# Broadcom NIC (tg3) extremely slow in Linux only (windows ok)

## beandog

Alright, so this one has me stumped ... I guess it could just be a poor NIC driver or something.

I'm trying to completely different laptops (Dell Latitude D620 and Lenovo Ideapad S10) that both have Broadcom network cards onboard (tg3 driver), and when booted into Linux (confirmed w/Gentoo and Ubuntu), the network is *incredibly* slow.  Like, 5kbps slow.

Booted into Windows though, they are both extremely zippy and fast -- comparatively, running about 850kbps.
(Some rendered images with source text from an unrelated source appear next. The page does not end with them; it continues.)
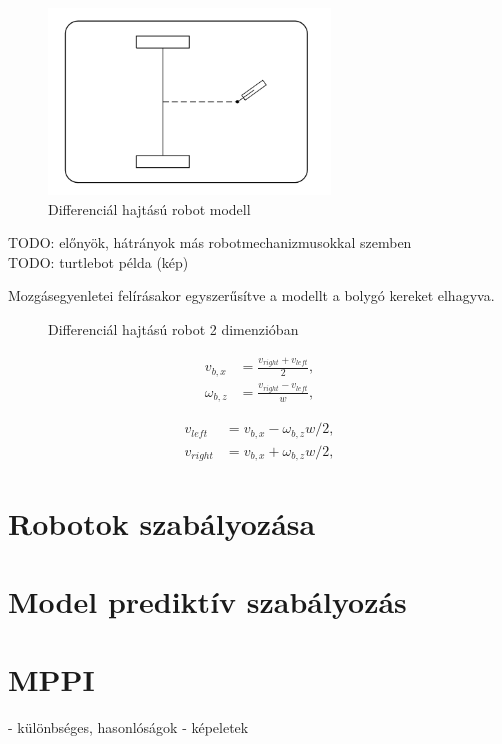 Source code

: \begin{figure}[!ht]
    \centering
    \includegraphics[width=75mm, keepaspectratio]{figures/025_diff_model.png}
    \caption{Differenciál hajtású robot modell \cite{siciliano2010robotics}}
    \label{fig:025_diff_model}
\end{figure}

TODO: előnyök, hátrányok más robotmechanizmusokkal szemben \\
TODO: turtlebot példa (kép)

Mozgásegyenletei felírásakor egyszerűsítve a modellt a bolygó kereket elhagyva.

\begin{figure}[!ht]
    \centering
    
    \caption{Differenciál hajtású robot 2 dimenzióban \cite{ros2_control_docs}}
    \label{fig:022_diff_drive}
\end{figure}

\begin{align}
    v_{b,x}      & = \frac{v_{right} + v_{left}}{2}, \\
    \omega_{b,z} & = \frac{v_{right} - v_{left}}{w},
\end{align}

\begin{align}
    v_{left}  & = v_{b,x} - \omega_{b,z} w / 2, \\
    v_{right} & = v_{b,x} + \omega_{b,z} w / 2,
\end{align}

\section{Robotok szabályozása}
\section{Model prediktív szabályozás}
\section{MPPI}
- különbséges, hasonlóságok
- képeletek
\section{}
Anyone ever run into something similar?  At first I thought it might be a problem with the DHCP server, which is a Windows 2003 box, but I'm getting an IP address, and the same DNS info under both OS's.  It's the only piece of the puzzle that seems to be different though.  Ive used my laptop (Lenovo) at home, and the speed is just fine.  Soo... I'm a bit lost.

Any ideas?

I'll post relevant specs once I'm booted back into Gentoo -- had to get into Windows just to sanely search for stuff.

Edit: Hokie day, relevant specs:

09:00.0 Ethernet controller: Broadcom Corporation NetXtreme BCM5752 Gigabit Ethernet PCI Express (rev 02)

 *Quote:*   

> # ethtool eth0
> 
> Settings for eth0:
> 
>         Supported ports: [ TP ]
> ...

 

----------